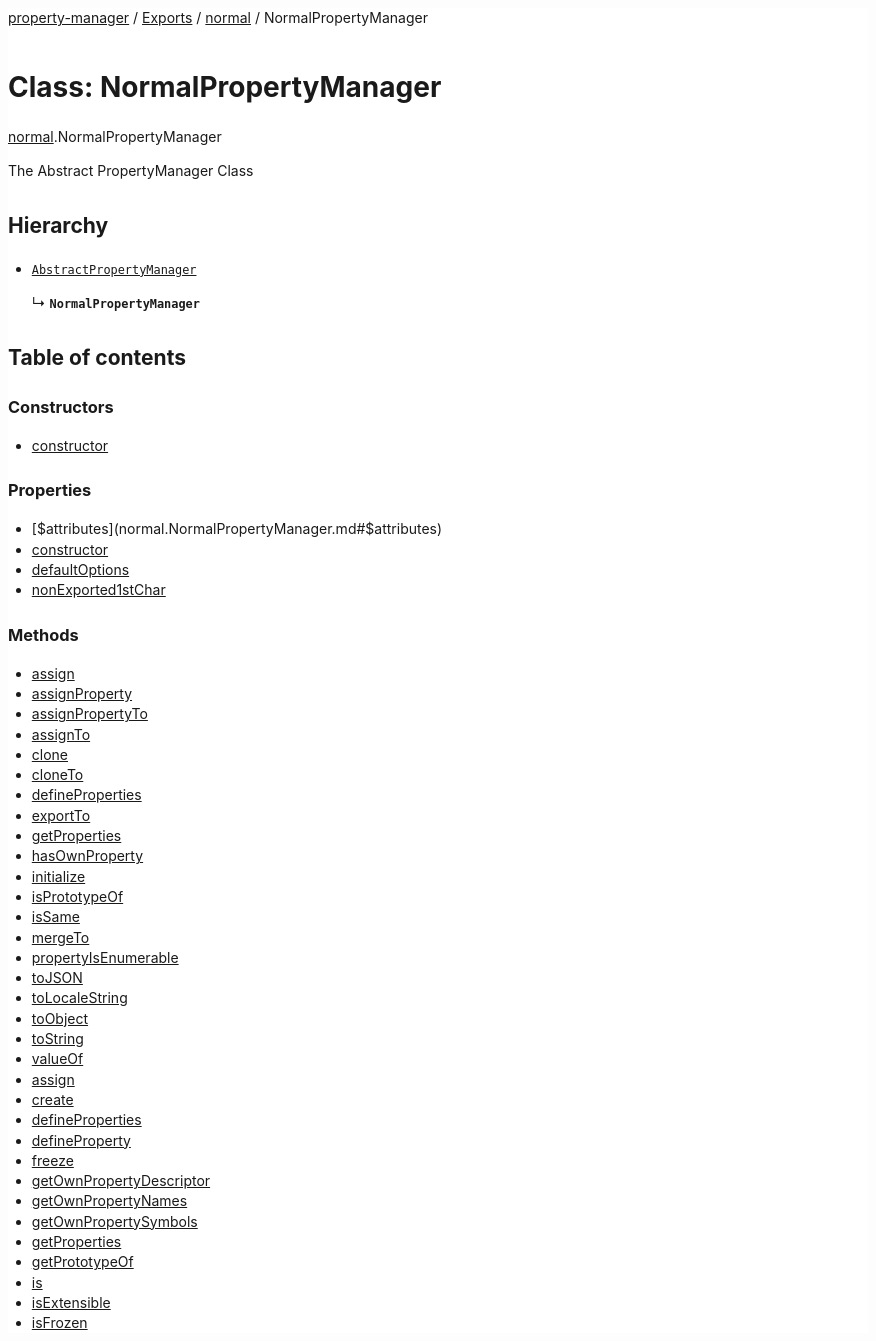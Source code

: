 [property-manager](../README.md) / [Exports](../modules.md) / [normal](../modules/normal.md) / NormalPropertyManager

# Class: NormalPropertyManager

[normal](../modules/normal.md).NormalPropertyManager

The Abstract PropertyManager Class

## Hierarchy

- [`AbstractPropertyManager`](abstract.AbstractPropertyManager.md)

  ↳ **`NormalPropertyManager`**

## Table of contents

### Constructors

- [constructor](normal.NormalPropertyManager.md#constructor)

### Properties

- [$attributes](normal.NormalPropertyManager.md#$attributes)
- [constructor](normal.NormalPropertyManager.md#constructor-1)
- [defaultOptions](normal.NormalPropertyManager.md#defaultoptions)
- [nonExported1stChar](normal.NormalPropertyManager.md#nonexported1stchar)

### Methods

- [assign](normal.NormalPropertyManager.md#assign)
- [assignProperty](normal.NormalPropertyManager.md#assignproperty)
- [assignPropertyTo](normal.NormalPropertyManager.md#assignpropertyto)
- [assignTo](normal.NormalPropertyManager.md#assignto)
- [clone](normal.NormalPropertyManager.md#clone)
- [cloneTo](normal.NormalPropertyManager.md#cloneto)
- [defineProperties](normal.NormalPropertyManager.md#defineproperties)
- [exportTo](normal.NormalPropertyManager.md#exportto)
- [getProperties](normal.NormalPropertyManager.md#getproperties)
- [hasOwnProperty](normal.NormalPropertyManager.md#hasownproperty)
- [initialize](normal.NormalPropertyManager.md#initialize)
- [isPrototypeOf](normal.NormalPropertyManager.md#isprototypeof)
- [isSame](normal.NormalPropertyManager.md#issame)
- [mergeTo](normal.NormalPropertyManager.md#mergeto)
- [propertyIsEnumerable](normal.NormalPropertyManager.md#propertyisenumerable)
- [toJSON](normal.NormalPropertyManager.md#tojson)
- [toLocaleString](normal.NormalPropertyManager.md#tolocalestring)
- [toObject](normal.NormalPropertyManager.md#toobject)
- [toString](normal.NormalPropertyManager.md#tostring)
- [valueOf](normal.NormalPropertyManager.md#valueof)
- [assign](normal.NormalPropertyManager.md#assign-1)
- [create](normal.NormalPropertyManager.md#create)
- [defineProperties](normal.NormalPropertyManager.md#defineproperties-1)
- [defineProperty](normal.NormalPropertyManager.md#defineproperty)
- [freeze](normal.NormalPropertyManager.md#freeze)
- [getOwnPropertyDescriptor](normal.NormalPropertyManager.md#getownpropertydescriptor)
- [getOwnPropertyNames](normal.NormalPropertyManager.md#getownpropertynames)
- [getOwnPropertySymbols](normal.NormalPropertyManager.md#getownpropertysymbols)
- [getProperties](normal.NormalPropertyManager.md#getproperties-1)
- [getPrototypeOf](normal.NormalPropertyManager.md#getprototypeof)
- [is](normal.NormalPropertyManager.md#is)
- [isExtensible](normal.NormalPropertyManager.md#isextensible)
- [isFrozen](normal.NormalPropertyManager.md#isfrozen)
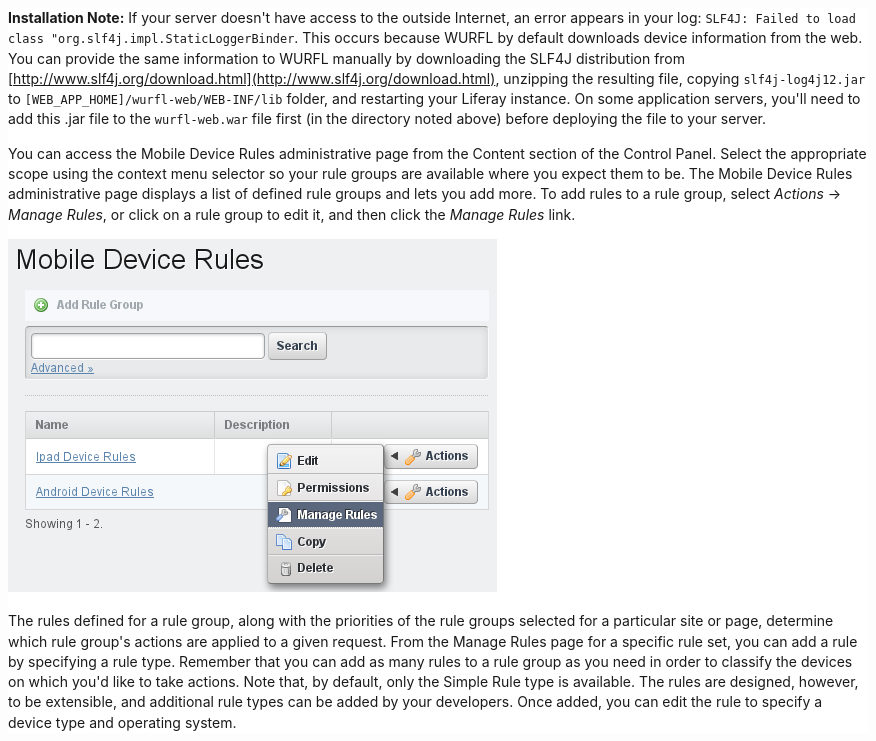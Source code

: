 **Installation Note:** If your server doesn't have access to the outside
Internet, an error appears in your log: `SLF4J: Failed to load class
"org.slf4j.impl.StaticLoggerBinder`. This occurs because WURFL by default
downloads device information from the web. You can provide the same information
to WURFL manually by downloading the SLF4J distribution from
[http://www.slf4j.org/download.html](http://www.slf4j.org/download.html),
unzipping the resulting file, copying `slf4j-log4j12.jar` to
`[WEB_APP_HOME]/wurfl-web/WEB-INF/lib` folder, and restarting your Liferay
instance. On some application servers, you'll need to add this .jar file to the
`wurfl-web.war` file first (in the directory noted above) before deploying the
file to your server. 

You can access the Mobile Device Rules administrative page from the Content
section of the Control Panel. Select the appropriate scope using the context
menu selector so your rule groups are available where you expect them to be. The
Mobile Device Rules administrative page displays a list of defined rule groups
and lets you add more. To add rules to a rule group, select *Actions*
&rarr; *Manage Rules*, or click on a rule group to edit it, and then click
the *Manage Rules* link.

![Figure 3.29: You can manage device rules from the Mobile Device Rules administrative page.](../../images/mobile-device-rules.png)

The rules defined for a rule group, along with the priorities of the rule groups
selected for a particular site or page, determine which rule group's actions are
applied to a given request. From the Manage Rules page for a specific rule set,
you can add a rule by specifying a rule type. Remember that you can add as many
rules to a rule group as you need in order to classify the devices on which
you'd like to take actions. Note that, by default, only the Simple Rule type is
available.  The rules are designed, however, to be extensible, and additional
rule types can be added by your developers. Once added, you can edit the rule to
specify a device type and operating system.
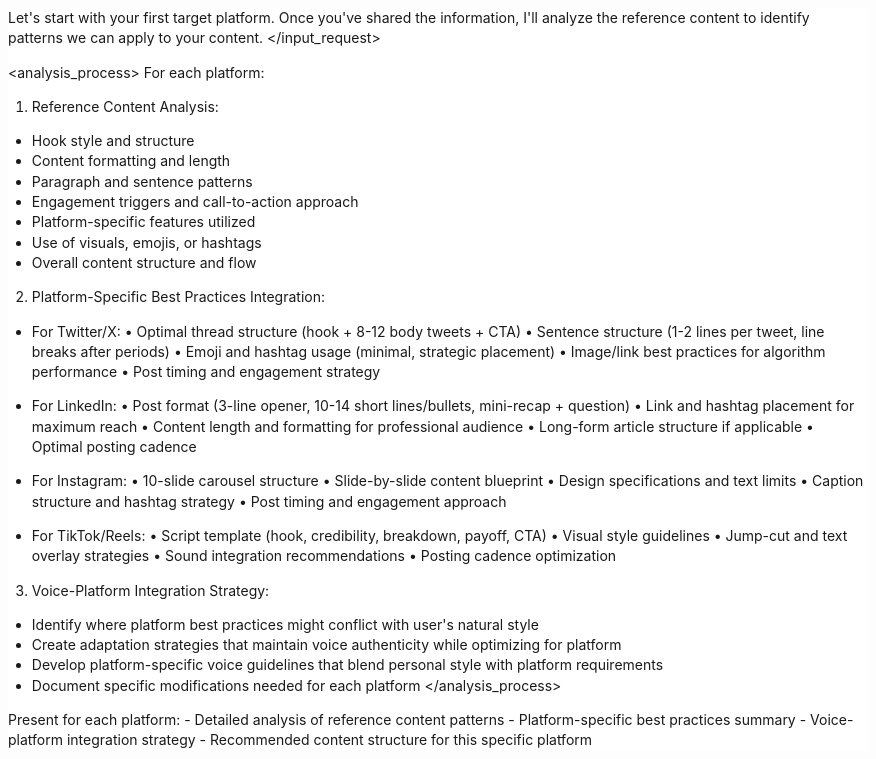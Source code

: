 Let's start with your first target platform. Once you've shared the information, I'll analyze the reference content to identify patterns we can apply to your content.
</input_request>

<analysis_process>
For each platform:

1. Reference Content Analysis:
- Hook style and structure
- Content formatting and length
- Paragraph and sentence patterns
- Engagement triggers and call-to-action approach
- Platform-specific features utilized
- Use of visuals, emojis, or hashtags
- Overall content structure and flow

2. Platform-Specific Best Practices Integration:
- For Twitter/X:
• Optimal thread structure (hook + 8-12 body tweets + CTA)
• Sentence structure (1-2 lines per tweet, line breaks after periods)
• Emoji and hashtag usage (minimal, strategic placement)
• Image/link best practices for algorithm performance
• Post timing and engagement strategy

- For LinkedIn:
• Post format (3-line opener, 10-14 short lines/bullets, mini-recap + question)
• Link and hashtag placement for maximum reach
• Content length and formatting for professional audience
• Long-form article structure if applicable
• Optimal posting cadence

- For Instagram:
• 10-slide carousel structure
• Slide-by-slide content blueprint
• Design specifications and text limits
• Caption structure and hashtag strategy
• Post timing and engagement approach

- For TikTok/Reels:
• Script template (hook, credibility, breakdown, payoff, CTA)
• Visual style guidelines
• Jump-cut and text overlay strategies
• Sound integration recommendations
• Posting cadence optimization

3. Voice-Platform Integration Strategy:
- Identify where platform best practices might conflict with user's natural style
- Create adaptation strategies that maintain voice authenticity while optimizing for platform
- Develop platform-specific voice guidelines that blend personal style with platform requirements
- Document specific modifications needed for each platform
</analysis_process>

<output>
Present for each platform:
- Detailed analysis of reference content patterns
- Platform-specific best practices summary
- Voice-platform integration strategy
- Recommended content structure for this specific platform
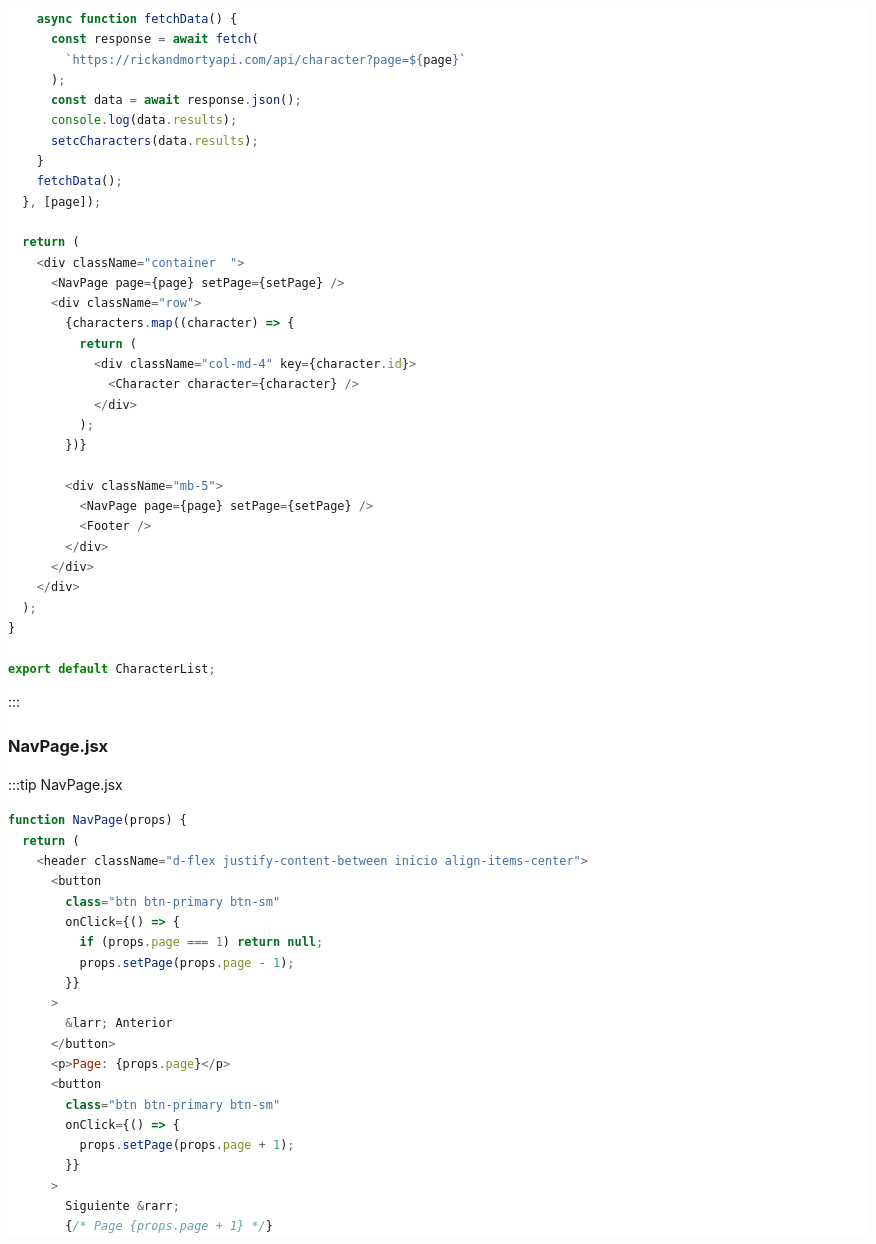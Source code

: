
 ```javascript
    async function fetchData() {
      const response = await fetch(
        `https://rickandmortyapi.com/api/character?page=${page}`
      );
      const data = await response.json();
      console.log(data.results);
      setcCharacters(data.results);
    }
    fetchData();
  }, [page]);

  return (
    <div className="container  ">
      <NavPage page={page} setPage={setPage} />
      <div className="row">
        {characters.map((character) => {
          return (
            <div className="col-md-4" key={character.id}>
              <Character character={character} />
            </div>
          );
        })}

        <div className="mb-5">
          <NavPage page={page} setPage={setPage} />
          <Footer />
        </div>
      </div>
    </div>
  );
}

export default CharacterList;
```

:::

### NavPage.jsx

:::tip
NavPage.jsx

```javascript
function NavPage(props) {
  return (
    <header className="d-flex justify-content-between inicio align-items-center">
      <button
        class="btn btn-primary btn-sm"
        onClick={() => {
          if (props.page === 1) return null;
          props.setPage(props.page - 1);
        }}
      >
        &larr; Anterior
      </button>
      <p>Page: {props.page}</p>
      <button
        class="btn btn-primary btn-sm"
        onClick={() => {
          props.setPage(props.page + 1);
        }}
      >
        Siguiente &rarr;
        {/* Page {props.page + 1} */}
```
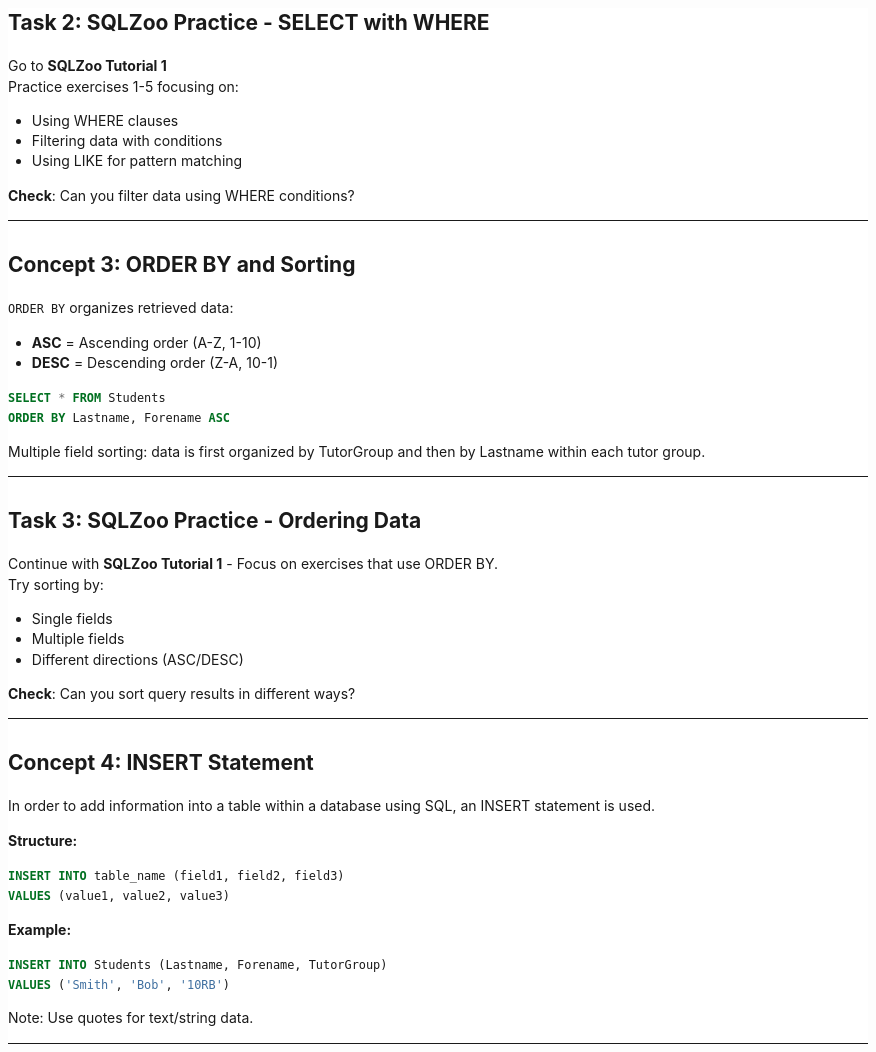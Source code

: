 ##  Task 2: SQLZoo Practice - SELECT with WHERE
Go to **SQLZoo Tutorial 1**  
Practice exercises 1-5 focusing on:
- Using WHERE clauses  
- Filtering data with conditions  
- Using LIKE for pattern matching  

 **Check**: Can you filter data using WHERE conditions?

---

##  Concept 3: ORDER BY and Sorting
`ORDER BY` organizes retrieved data:

- **ASC** = Ascending order (A-Z, 1-10)  
- **DESC** = Descending order (Z-A, 10-1)  

```sql
SELECT * FROM Students 
ORDER BY Lastname, Forename ASC
```

Multiple field sorting: data is first organized by TutorGroup and then by Lastname within each tutor group.

---

##  Task 3: SQLZoo Practice - Ordering Data
Continue with **SQLZoo Tutorial 1** - Focus on exercises that use ORDER BY.  
Try sorting by:
- Single fields  
- Multiple fields  
- Different directions (ASC/DESC)  

 **Check**: Can you sort query results in different ways?

---

##  Concept 4: INSERT Statement
In order to add information into a table within a database using SQL, an INSERT statement is used.

**Structure:**
```sql
INSERT INTO table_name (field1, field2, field3)
VALUES (value1, value2, value3)
```

**Example:**
```sql
INSERT INTO Students (Lastname, Forename, TutorGroup)
VALUES ('Smith', 'Bob', '10RB')
```

Note: Use quotes for text/string data.

---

------------------------------------------------------------

WORK INSTRUCTION
Set down word for word the lines from the first entry through the line with "## Table of contents", both included, omitting pictures.

THE COMPLETED TASK
Source code

: [property-manager](../README.md) / [Exports](../modules.md) / [normal](../modules/normal.md) / NormalPropertyManager

# Class: NormalPropertyManager

[normal](../modules/normal.md).NormalPropertyManager

The Abstract PropertyManager Class

## Hierarchy

- [`AbstractPropertyManager`](abstract.AbstractPropertyManager.md)

  ↳ **`NormalPropertyManager`**

## Table of contents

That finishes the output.